Today I speak in an afternoon panel debate entitled 'Investment and Policy Options' at the Tech City 2014 conference. When I was originally sent the proposed agenda a few months ago the session was simply labelled 'Investment'. Since one of my other incarnations is to consult with an investment committee for a small (£300m) investment fund (see the recommendations on my LinkedIn page) and consequently attend a lot of informative, big institutional, events in The City listening about 'investments' I pushed back to the organisers and suggested that they add the 'Policy Options' bit. Fortunately, they agreed and I present something here which simply encapsulates my current thinking on UK digital policy.

Over the past couple of years I have been fortunate enough to have worked on projects related to the Government's Digital By Default initiative - see HERE - and also witnessed the effects of Broadband Delivery UK's (BDUK) £100m Connection Voucher Scheme (CVS) - See HERE. Putting these experiences together with those I have as an Internet entrepreneur results in this "Policy Pentagon – The Five Forces That Create a Successful ‘Tech City’". As denoted in the centre of the pentagon, the target of UK digital policy should be to: promote jobs, enterprise growth and economic prosperity. Successfully harnessing the forces operating in these five areas will deliver these things. Here is a brief outline of my presentation notes and my assessed scores out of 10 for how well the UK is doing right now in national policy terms:

Force No 1: Digital is a 'Hygiene' Factor
This event is called the ‘Tech City Summit 2014’. But all too often high profile policies on ‘Tech Cities’ substitute for UK Digital Policy. It’s almost as if the sexy bits of digital, i.e. the (very few) young people who make their millions from digital start-ups, are proffered as a sign post for the UK’s digital success. In fact, practically all aspects of the UK economy will be impacted by digital technologies. Over the next decade hi-speed broadband connections will be as essential for business success in all sectors of our economy as having a safe place to work. Two mega trends are the reason for this: The Internet of Things – where more and more inanimate objects are reporting back to the Cloud on how well they are performing the task that humans have set for them; and, the ‘sharing’ or ‘collaborative’ economy, where digital connections make it easy to share the value of human and physical assets. Money Week Editor, Merryn Somerset Webb, writing in the FT (26/4/14) estimates the value of the ‘sharing economy’ to UK consumers in 2013 at £4.6B through the use of such sites as Parkatmyhouse, mondaytofriday, zopa, Uber and Airbnb (the latest fundraising rounds for the last two valued the web properties at $18.5B and $10B respectively).

Score 7/10: Digital By Default is the government’s transformation of public facing transactional systems. The Coalition has rightly recognised hi-speed Internet as an economic priority for Britain. But the structure of the broadband market with a powerful BT at its Open Reach centre is bad for Britain and is slowing the roll out of fast internet to business.

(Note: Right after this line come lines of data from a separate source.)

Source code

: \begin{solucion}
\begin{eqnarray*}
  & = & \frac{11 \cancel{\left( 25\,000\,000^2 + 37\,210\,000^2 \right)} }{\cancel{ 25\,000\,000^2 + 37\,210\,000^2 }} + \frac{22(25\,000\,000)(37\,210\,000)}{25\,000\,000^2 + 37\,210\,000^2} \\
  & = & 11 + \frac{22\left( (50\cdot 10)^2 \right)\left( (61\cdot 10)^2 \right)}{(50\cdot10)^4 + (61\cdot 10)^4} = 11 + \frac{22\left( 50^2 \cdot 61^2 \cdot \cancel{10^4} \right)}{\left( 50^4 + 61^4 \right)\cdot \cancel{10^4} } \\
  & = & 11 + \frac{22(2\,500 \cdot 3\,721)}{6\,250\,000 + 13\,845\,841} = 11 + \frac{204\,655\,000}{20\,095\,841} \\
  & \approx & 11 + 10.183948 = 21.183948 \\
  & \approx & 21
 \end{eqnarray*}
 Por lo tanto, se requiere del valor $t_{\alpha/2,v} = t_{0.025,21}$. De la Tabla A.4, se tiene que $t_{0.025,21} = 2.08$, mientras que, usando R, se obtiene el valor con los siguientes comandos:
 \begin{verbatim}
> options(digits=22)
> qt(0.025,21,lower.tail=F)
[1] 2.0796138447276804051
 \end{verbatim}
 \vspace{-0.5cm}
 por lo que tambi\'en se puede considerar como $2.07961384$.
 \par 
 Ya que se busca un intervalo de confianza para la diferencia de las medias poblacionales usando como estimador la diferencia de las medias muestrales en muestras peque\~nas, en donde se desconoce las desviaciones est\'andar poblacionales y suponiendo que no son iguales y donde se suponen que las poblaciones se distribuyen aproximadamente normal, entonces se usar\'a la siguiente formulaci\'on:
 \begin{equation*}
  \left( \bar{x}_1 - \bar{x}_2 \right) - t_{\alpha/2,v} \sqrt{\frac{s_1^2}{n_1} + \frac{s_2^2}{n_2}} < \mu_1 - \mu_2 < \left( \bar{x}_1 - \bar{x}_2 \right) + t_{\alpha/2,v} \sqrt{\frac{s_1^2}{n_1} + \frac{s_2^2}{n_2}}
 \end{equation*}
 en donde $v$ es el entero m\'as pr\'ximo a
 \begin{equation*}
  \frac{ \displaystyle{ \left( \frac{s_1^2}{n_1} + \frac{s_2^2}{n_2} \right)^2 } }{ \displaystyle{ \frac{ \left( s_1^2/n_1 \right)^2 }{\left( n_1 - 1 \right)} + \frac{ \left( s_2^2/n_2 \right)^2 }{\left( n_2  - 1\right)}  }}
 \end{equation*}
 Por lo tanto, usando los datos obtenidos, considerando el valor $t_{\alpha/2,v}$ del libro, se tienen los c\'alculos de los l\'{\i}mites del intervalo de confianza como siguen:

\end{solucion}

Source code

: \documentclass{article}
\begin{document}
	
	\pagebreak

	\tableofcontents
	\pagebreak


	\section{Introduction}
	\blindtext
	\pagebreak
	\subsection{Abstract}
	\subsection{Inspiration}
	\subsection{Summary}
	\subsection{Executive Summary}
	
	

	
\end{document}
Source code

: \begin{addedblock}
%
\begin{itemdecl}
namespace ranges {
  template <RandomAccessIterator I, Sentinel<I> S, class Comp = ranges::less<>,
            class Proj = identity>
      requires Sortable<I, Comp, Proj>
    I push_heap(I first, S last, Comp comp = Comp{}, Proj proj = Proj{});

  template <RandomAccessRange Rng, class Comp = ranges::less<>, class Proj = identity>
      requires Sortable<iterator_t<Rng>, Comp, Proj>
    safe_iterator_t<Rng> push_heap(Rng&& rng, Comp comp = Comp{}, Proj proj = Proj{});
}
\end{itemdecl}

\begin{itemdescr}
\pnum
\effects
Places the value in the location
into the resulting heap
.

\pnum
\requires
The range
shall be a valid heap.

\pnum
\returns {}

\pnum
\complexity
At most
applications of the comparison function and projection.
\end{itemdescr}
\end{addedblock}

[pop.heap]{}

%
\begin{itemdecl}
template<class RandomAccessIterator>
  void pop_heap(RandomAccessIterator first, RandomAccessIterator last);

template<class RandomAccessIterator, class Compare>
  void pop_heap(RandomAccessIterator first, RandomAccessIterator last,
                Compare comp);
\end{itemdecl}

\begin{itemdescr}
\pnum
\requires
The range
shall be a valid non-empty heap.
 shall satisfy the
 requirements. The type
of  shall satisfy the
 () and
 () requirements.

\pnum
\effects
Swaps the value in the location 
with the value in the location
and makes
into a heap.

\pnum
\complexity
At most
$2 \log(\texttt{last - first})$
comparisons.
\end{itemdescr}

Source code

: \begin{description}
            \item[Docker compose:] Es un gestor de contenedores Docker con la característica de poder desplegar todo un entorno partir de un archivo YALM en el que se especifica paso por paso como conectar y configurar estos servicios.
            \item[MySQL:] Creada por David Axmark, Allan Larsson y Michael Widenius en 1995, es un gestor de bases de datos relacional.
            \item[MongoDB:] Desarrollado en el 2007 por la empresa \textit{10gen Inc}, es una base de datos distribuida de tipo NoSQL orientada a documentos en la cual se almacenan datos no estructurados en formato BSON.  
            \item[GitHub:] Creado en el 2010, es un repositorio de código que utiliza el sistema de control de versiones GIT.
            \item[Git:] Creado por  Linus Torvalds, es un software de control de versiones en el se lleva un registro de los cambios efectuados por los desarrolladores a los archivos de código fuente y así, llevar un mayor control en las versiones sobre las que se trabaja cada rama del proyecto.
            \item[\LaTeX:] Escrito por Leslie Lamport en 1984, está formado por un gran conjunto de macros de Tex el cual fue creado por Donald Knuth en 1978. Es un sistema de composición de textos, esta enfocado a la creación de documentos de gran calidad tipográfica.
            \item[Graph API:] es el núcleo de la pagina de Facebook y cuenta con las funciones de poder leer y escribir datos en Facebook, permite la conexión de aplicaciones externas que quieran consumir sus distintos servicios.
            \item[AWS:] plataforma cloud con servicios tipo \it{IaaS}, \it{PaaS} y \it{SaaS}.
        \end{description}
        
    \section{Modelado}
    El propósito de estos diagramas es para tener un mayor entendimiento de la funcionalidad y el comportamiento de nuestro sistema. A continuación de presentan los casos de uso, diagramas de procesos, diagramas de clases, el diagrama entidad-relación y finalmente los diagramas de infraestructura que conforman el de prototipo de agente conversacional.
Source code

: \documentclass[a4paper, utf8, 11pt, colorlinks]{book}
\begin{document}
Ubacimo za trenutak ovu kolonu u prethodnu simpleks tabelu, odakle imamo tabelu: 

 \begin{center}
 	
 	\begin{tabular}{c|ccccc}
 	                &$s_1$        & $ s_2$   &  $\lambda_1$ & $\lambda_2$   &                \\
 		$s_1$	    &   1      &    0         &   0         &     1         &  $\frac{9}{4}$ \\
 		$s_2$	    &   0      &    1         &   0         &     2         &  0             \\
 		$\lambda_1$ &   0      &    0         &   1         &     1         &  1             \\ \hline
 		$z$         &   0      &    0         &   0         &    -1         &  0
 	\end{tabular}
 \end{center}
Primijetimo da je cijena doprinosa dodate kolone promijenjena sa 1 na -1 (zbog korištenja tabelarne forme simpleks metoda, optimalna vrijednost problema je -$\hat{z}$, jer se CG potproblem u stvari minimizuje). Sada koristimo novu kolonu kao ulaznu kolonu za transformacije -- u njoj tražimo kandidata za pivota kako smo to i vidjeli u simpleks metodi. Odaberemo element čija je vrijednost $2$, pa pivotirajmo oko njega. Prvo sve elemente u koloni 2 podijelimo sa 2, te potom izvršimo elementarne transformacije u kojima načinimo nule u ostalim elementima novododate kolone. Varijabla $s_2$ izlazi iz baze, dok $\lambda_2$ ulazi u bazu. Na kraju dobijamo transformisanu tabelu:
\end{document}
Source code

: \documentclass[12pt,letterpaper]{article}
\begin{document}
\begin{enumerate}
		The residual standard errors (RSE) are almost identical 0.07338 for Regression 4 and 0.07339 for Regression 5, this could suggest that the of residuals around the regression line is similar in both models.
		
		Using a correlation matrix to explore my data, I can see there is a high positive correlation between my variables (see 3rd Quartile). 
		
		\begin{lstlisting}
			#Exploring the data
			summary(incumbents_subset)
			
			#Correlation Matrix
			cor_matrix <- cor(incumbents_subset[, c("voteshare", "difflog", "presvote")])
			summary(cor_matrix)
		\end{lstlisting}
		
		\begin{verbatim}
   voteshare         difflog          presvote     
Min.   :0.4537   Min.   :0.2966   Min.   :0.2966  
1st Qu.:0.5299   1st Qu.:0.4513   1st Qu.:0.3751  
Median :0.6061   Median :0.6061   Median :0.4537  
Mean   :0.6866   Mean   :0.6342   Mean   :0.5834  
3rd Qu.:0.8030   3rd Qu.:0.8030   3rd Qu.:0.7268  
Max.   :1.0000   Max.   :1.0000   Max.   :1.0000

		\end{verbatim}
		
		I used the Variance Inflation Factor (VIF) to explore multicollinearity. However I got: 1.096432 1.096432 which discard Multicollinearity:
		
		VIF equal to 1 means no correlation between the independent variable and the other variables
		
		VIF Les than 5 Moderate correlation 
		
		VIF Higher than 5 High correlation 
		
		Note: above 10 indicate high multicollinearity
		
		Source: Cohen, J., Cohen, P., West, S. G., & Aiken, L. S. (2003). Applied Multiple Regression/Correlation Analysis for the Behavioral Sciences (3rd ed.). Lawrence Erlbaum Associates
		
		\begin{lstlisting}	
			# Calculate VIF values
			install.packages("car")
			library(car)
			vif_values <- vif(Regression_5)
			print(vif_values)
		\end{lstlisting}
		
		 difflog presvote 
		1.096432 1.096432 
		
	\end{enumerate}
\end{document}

Force No 2: VC Money Backs People and Propositions
In the digital space, venture capital money backs people and propositions (rather than mere technology) who ride the latest digital themes. Right now these are: mobile, location, social, health and productivity. In many cases technological advantages are short term and ephemeral. Whereas the combination of a good proposition and competent people can pivot towards success as they roll out their business and face the reality of market forces where rubber hits the road.

Score 8/10: The UK is blessed with great financing options for all types and sizes of business from traditional bank support (yes it's still out there), VC and crowd funding to an AIM listing and City restructuring. Several government schemes are also good for start-ups. But the Technology Strategy Board still backs technology-led bids with its millions in government funding. This is sub-optimal and must change.

Force No 3: Policy Accentuates Scale and Managing on the Margin
One of the most important lessons of business management is that success is a result of making good marginal decisions. (see also: “It’s the NUMBER of decisions Stupid!” HERE). These are the everyday judgement decisions that from an analytical point of view are not clear cut – they could go either way. Often they deal with boosting relationships and cash flow. Together with a business’ ability to scale getting more of these decisions right is a recipe for great success. A national digital policy that helps support its business people with coaching, mentoring and training in these areas will reap big rewards.

Score 5/10: This is an under-appreciated aspect of UK national digital policy and the government has it only half right. Too much emphasis is placed on finance and 'hard' factors like office space rather than the softer but critical support aspects of growing a business. Some of the major tech firms in world started in their founder's garages. At the critical time when they were formulating their initial propositions they didn't need an 'office' - they needed any space where they could think and collaborate. The number of companies newly registered at Companies House may well be at record levels but the percentage of these that register for VAT is lamentably small which indicates turnovers don't meet the VAT threshold and are either dormant or one person operations. To reach an enterprise growth tipping point, UK start-ups must scale.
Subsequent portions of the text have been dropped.